A horror-show freak for the few minutes he, it, lived.
‘I want to know what’s really going on, Maddy.’
‘I want to know more about this Waldstein fella. Aye, and more about this agency,’ said Liam. ‘And the only way I see it is… we have to keep on doing what we’re doing. Even if we have to move somewhere else and continue doing it there.’
Maddy tapped the table gently with her knuckles. Her attempt at calling their meeting to order. It took a few moments. She would’ve been quicker just telling the pair of them to shut up. But also a touch rude.
‘OK, it’s agreed, then. We relocate and we’ll set things up again.’ She looked at them all. ‘And we will continue keeping this timeline on track while we’re still able to. Because — look — whatever’s really going on, if we’re being played for fools, if we’re being manipulated by Waldstein somehow… or someone else inside his agency or someone outside, the truth is… I know what we’re doing is the right thing. And that’s the only, literally the only, certainty we can grab hold of.’

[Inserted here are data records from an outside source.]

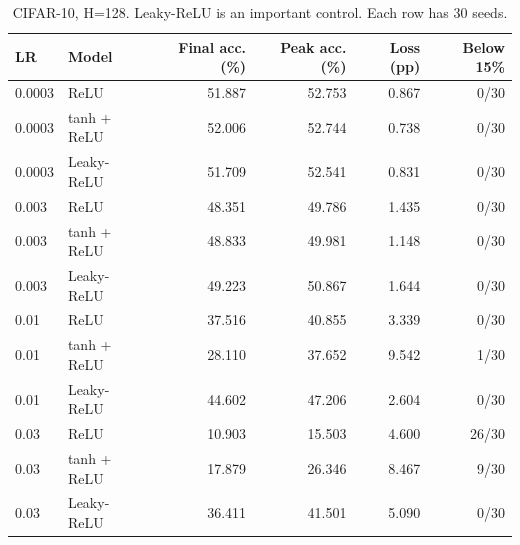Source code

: \begin{table}[htbp]
\centering
\caption{CIFAR-10, H=128. Leaky-ReLU is an important control. Each row has 30 seeds.}
\label{tab:cifarstress}
\small
\begin{tabular}{@{}llrrrr@{}}
\toprule
LR & Model & Final acc. (\%) & Peak acc. (\%) & Loss (pp) & Below 15\% \\
\midrule
0.0003 & ReLU & 51.887 & 52.753 & 0.867 & 0/30 \\
0.0003 & tanh + ReLU & 52.006 & 52.744 & 0.738 & 0/30 \\
0.0003 & Leaky-ReLU & 51.709 & 52.541 & 0.831 & 0/30 \\
0.003 & ReLU & 48.351 & 49.786 & 1.435 & 0/30 \\
0.003 & tanh + ReLU & 48.833 & 49.981 & 1.148 & 0/30 \\
0.003 & Leaky-ReLU & 49.223 & 50.867 & 1.644 & 0/30 \\
0.01 & ReLU & 37.516 & 40.855 & 3.339 & 0/30 \\
0.01 & tanh + ReLU & 28.110 & 37.652 & 9.542 & 1/30 \\
0.01 & Leaky-ReLU & 44.602 & 47.206 & 2.604 & 0/30 \\
0.03 & ReLU & 10.903 & 15.503 & 4.600 & 26/30 \\
0.03 & tanh + ReLU & 17.879 & 26.346 & 8.467 & 9/30 \\
0.03 & Leaky-ReLU & 36.411 & 41.501 & 5.090 & 0/30 \\
\bottomrule
\end{tabular}
\end{table}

The other two nodded. They’d seen enough alternate timelines to know there could be far worse ways history could play out than the way it was now.
‘For better or worse, right, Foster?’
The old man nodded. ‘For better or worse, history needs to stay on track.’

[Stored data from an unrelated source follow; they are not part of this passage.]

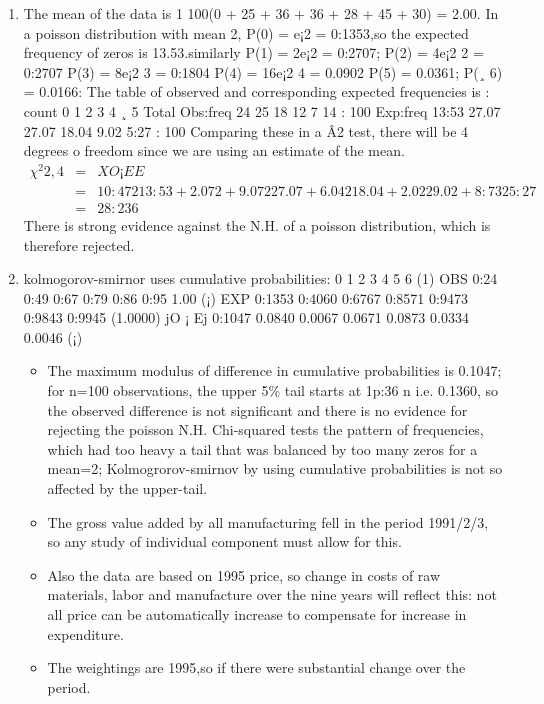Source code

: \documentclass[a4paper,12pt]{article}
\begin{document}
\begin{enumerate}
    \item 
The mean of the data is 1
100(0 + 25 + 36 + 36 + 28 + 45 + 30) = 2.00. In a
poisson distribution with mean 2, P(0) = e¡2 = 0:1353,so the expected frequency of
zeros is 13.53.similarly P(1) = 2e¡2 = 0:2707; P(2) = 4e¡2
2 = 0:2707 P(3) = 8e¡2
3 =
0:1804 P(4) = 16e¡2
4 = 0.0902 P(5) = 0.0361; P(¸ 6) = 0.0166: The table of observed
and corresponding expected frequencies is :
count 0 1 2 3 4 ¸ 5 Total
Obs:freq 24 25 18 12 7 14 : 100
Exp:freq 13:53 27.07 27.07 18.04 9.02 5:27 : 100
Comparing these in a Â2 test, there will be 4 degrees o freedom since we are using an
estimate of the mean.
\begin{eqnarray*}
\chi^2{2,4}
&=&
XO ¡ E
E
\\ &=& 
10:472
13:53
+
2.072 + 9.072
27.07
+
6.042
18.04
+
2.022
9.02
+
8:732
5:27
\\ &=& 28:236
\end{eqnarray*}
There is strong evidence against the N.H. of a poisson distribution, which is therefore
rejected.
\item kolmogorov-smirnor uses cumulative probabilities:
0 1 2 3 4 5 6 (1)
OBS 0:24 0:49 0:67 0:79 0:86 0:95 1.00 (¡)
EXP 0:1353 0:4060 0:6767 0:8571 0:9473 0:9843 0:9945 (1.0000)
jO ¡ Ej 0:1047 0.0840 0.0067 0.0671 0.0873 0.0334 0.0046 (¡)
\begin{itemize}
    \item The maximum modulus of difference in cumulative probabilities is 0.1047; for n=100
observations, the upper 5\% tail starts at 1p:36
n i.e. 0.1360, so the observed difference is
not significant and there is no evidence for rejecting the poisson N.H. Chi-squared tests
the pattern of frequencies, which had too heavy a tail that was balanced by too many
zeros for a mean=2; Kolmogrorov-smirnov by using cumulative probabilities is not so
affected by the upper-tail.
\item The gross value added by all manufacturing fell in the period 1991/2/3, so any study
of individual component must allow for this. 
\item Also the data are based on 1995 price, so
change in costs of raw materials, labor and manufacture over the nine years will reflect
this: not all price can be automatically increase to compensate for increase in expenditure.
\item The weightings are 1995,so if there were substantial change over the period.

\end{itemize}
\end{enumerate}
\end{document}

‘OK… OK, this is what I’m thinking we do.’ Maddy pushed her glasses up the bridge of her nose. ‘We head north to Boston.’
‘Why? What’s so special about Boston?’ asked Foster.
‘It’s my home.’
Liam looked up from his burger. ‘You want to go to your home?’
‘It’s my home turf,’ she said. ‘I grew up there. I know the area. And look, maybe we can get some help. My folks — ’
‘You can’t go to your home, Maddy,’ said Foster.
‘Why not?’
Sal’s eyes widened. ‘Jahulla! You’ll be there already, won’t you? Another you?’
Liam stopped chewing. Dawning realization on his face too. ‘You’d be a little girl! There’d be a little Maddy there!’
‘Nine.’ Maddy nodded. ‘Yes, I’d be nine.’
‘Madelaine,’ said Foster. ‘You cannot visit your family, you cannot visit yourself. Do you understand me? That’s a very dangerous contamination!’
She stared at him silently for a long while before finally, reluctantly nodding. ‘All right. I get it. OK, I won’t visit home. It was just an idea. But listen! I know the area. There are places I know where we could set up. If we’re going to ground, it’s better we head somewhere that someone knows. Right?’
‘Somewhere we can easily tap power?’ said Rashim. ‘We’d need that if you want a viable new place to operate from.’
‘Sure. There’s loads of places we could settle in. There’s industrial parks. We could rent a unit, pretend to be some small business or something.’
Liam nodded, encouraged that she seemed to have already given the move some thought. ‘Seems like a plan, so.’
Sal smiled. ‘A new home. I’d like that.’
Foster seemed less than happy. ‘It’s a danger, Maddy. And a temptation. To be so close to your childhood home.’
‘I won’t go home! OK? I promise! I mean… what’s the alternative? We stick a random pin in a map of America and just hope for the best?’ Her burrito drooled gunk on to her plate with an unappealing splat. ‘Seriously, guys. If anyone else has got a better suggestion… I’m all ears.’
No one, of course, did.
‘Then that’s all I’ve got. Boston. It’s a start. What do you guys say?’
Liam and Sal nodded.
‘Uhh… so does that answer your earlier question?’ asked Rashim.
‘What’s that?’
‘Whether I’m coming along?’ Rashim looked sheepish. ‘Am I in your… what do you call it? Your team?’